The Logic Cafe has been *still* interesting!  We started an after school club for girls in P-7 (6th grade).  I love it!  We meet Friday afternoons, and I am always so energized after being with them.  They're so enthusiastic about everything in life!  The regular drop-in times at the Logic are still not my favorite thing, but that's ok.  I need to not be so selfish and let God teach me endurance.  Since I got here, I have been so concerned with wanting to change everyone and everything that I don't agree with, and I failed to notice that perhaps my own heart needed to be changed.  Hebrwes 13:14-16 has become real to me finally:

"For here we do not have an enduring city, but we are looking for the city that is to come. Through Jesus, therefore, let us continually offer to God a sacrifice of praise–the fruit of lips that confess his name. And do not forget to do good and to share with others, for with such sacrifices God is pleased."

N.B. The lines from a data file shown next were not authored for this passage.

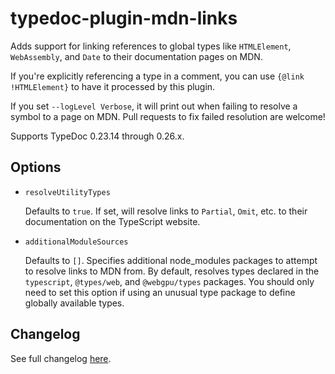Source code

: # typedoc-plugin-mdn-links

Adds support for linking references to global types like `HTMLElement`,
`WebAssembly`, and `Date` to their documentation pages on MDN.

If you're explicitly referencing a type in a comment, you can use `{@link
!HTMLElement}` to have it processed by this plugin.

If you set `--logLevel Verbose`, it will print out when failing to resolve a
symbol to a page on MDN. Pull requests to fix failed resolution are welcome!

Supports TypeDoc 0.23.14 through 0.26.x.

## Options

-   `resolveUtilityTypes`

    Defaults to `true`. If set, will resolve links to `Partial`, `Omit`, etc. to
    their documentation on the TypeScript website.

-   `additionalModuleSources`

    Defaults to `[]`. Specifies additional node_modules packages to attempt to
    resolve links to MDN from. By default, resolves types declared in the
    `typescript`, `@types/web`, and `@webgpu/types` packages. You should only
    need to set this option if using an unusual type package to define globally
    available types.

## Changelog

See full changelog [here](./CHANGELOG.md).

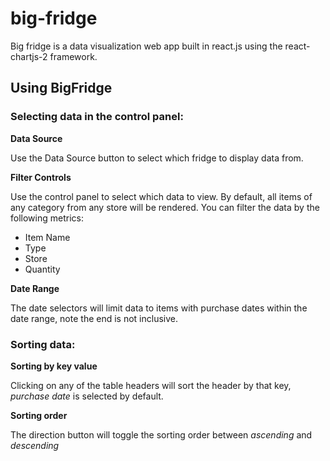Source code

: # big-fridge

Big fridge is a data visualization web app built in react.js using the react-chartjs-2 framework.


## Using BigFridge

### Selecting data in the control panel:


**Data Source**

Use the Data Source button to select which fridge to display data from.


**Filter Controls**

Use the control panel to select which data to view. By default, all items of any category from any store will be rendered. You can filter the data by the following metrics: 
* Item Name
* Type
* Store
* Quantity


**Date Range**

The date selectors will limit data to items with purchase dates within the date range, note the end is not inclusive.


### Sorting data:

**Sorting by key value**

Clicking on any of the table headers will sort the header by that key, *purchase date* is selected by default.


**Sorting order**

The direction button will toggle the sorting order between *ascending* and *descending*
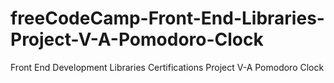 # freeCodeCamp-Front-End-Libraries-Project-V-A-Pomodoro-Clock
Front End Development Libraries Certifications Project V-A Pomodoro Clock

The hope of heaven is enough to spur me on to offer a sacrifice of praise.  Now, this is what I think of going to the Logic as - a sacrifice of praise.  It's a sacrifice since I don't want to be there.  It's praise to God because I'm doing it to obey Him.  Hard stuff to learn, let me tell you....

So I am loving life now!  I am feeling better now that the days are longer and the weather is nicer, etc.  I think the winter time was hard and now that it's over, I can just be excited about everything agian.  Sorry to all of you who had to listen to me whine and complain so much the last few months!  I appreciate your listening ears tho!

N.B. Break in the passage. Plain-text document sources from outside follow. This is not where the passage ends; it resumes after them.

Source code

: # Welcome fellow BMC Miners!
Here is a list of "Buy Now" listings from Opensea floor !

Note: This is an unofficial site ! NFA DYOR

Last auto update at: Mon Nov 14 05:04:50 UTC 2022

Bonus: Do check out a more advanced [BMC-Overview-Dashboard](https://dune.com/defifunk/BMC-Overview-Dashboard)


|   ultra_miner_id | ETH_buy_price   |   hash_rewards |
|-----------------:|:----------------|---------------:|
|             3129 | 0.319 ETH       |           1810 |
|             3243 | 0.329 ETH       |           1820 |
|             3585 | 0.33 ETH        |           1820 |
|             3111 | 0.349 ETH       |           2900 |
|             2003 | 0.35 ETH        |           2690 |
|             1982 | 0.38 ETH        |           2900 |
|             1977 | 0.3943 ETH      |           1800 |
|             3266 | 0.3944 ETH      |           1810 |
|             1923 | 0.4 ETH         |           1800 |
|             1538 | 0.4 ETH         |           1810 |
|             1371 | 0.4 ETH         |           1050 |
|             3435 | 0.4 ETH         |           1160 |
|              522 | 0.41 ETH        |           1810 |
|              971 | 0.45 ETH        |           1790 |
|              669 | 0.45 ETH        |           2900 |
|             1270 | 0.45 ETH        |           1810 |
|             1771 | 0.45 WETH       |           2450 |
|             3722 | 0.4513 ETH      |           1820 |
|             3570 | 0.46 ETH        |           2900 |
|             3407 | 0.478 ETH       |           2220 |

Some friends who I graduated with are coming over in May - that should be super cool!  I am almost out of holiday time since Jenn and my Mom  both came, but I will make somthing work!  :)

So sorry to all of you that I haven't been keeping in touch with very well....life is busy!  Let me know if you have any questions about what else has been going on lately!


Tuesday, March 01, 2005

hey everyone

subscribe to holly my team mate!

www.xanga.com/hollipop85

she rocks! welcome her to our world.......


Friday, February 25, 2005

i just have to say that my dad rocks!  yeah!  i had this huge like emotional breakdown thing today at like 10am, it was a continuation from last night/morning at like 2am....and so at 10am here, it's 3am at home....but i called home anways cuz i was like wow i really just need my dad right now. so anyways he talked to me for like an hour even tho it was teh middle of the night....i just needed him to say "everything's going to be ok." and now i feel like it is!  Thank Jesus for Daddies!


Thursday, February 17, 2005

Sometimes the night was beautiful
Sometimes the sky was so far away
Sometimes it seemed too steep
So close you could touch it
But your heart would break
Sometimes the morning came too soon
Sometimes the day could be so hard
There was so much work left to do
But so much you'd already done

Sometimes I think of Abraham
How one star he saw had been lit for him
He was a stranger in this land
And I am that no less than he
And on this road to righteousness
Sometimes the climb can be steep
I may falter in my steps
But never beyond reach

...Step by step You'll lead me
And I will follow You all of my days


Friday, February 04, 2005

My Mommy just left today...... :(  Sad.....  we had a blast tho!  I met her in Dublin last Tuesday and we stayed a night, saw some sights...ya know.  We came up north and she came to work with me for a few days.  Then I took most of this week off.  I took my Mom to the North Coast (amazin!).  Giants Causeway rocks my socks.  I want to live on the beach forever.  We went to Belfast a couple of times.  Saw a few movies, ate out a lot, she met Adam. :)  Spent a day with him.....was great!  We took a tour of the Belfast City Hall and St. Anne's Cathedral....yeah it rocked!  We went back to Dublin yesterday and went to Trinity and saw the Book of Kells - sooooo cool!  We didn't sleep well last night cuz drunk people were noisy.  Then my mom cried at the airport today, which made me sad, and I was feeling thsi weird non-emotional emotion the whole time, so I just went to sleep on the bus.  Now I'm back to real life I guess.....should be interesting.  My next big adventure is Jenn coming in about a month! WOO HOO!  Another trip to Dublin for that! :)  Sorry I suck at posting!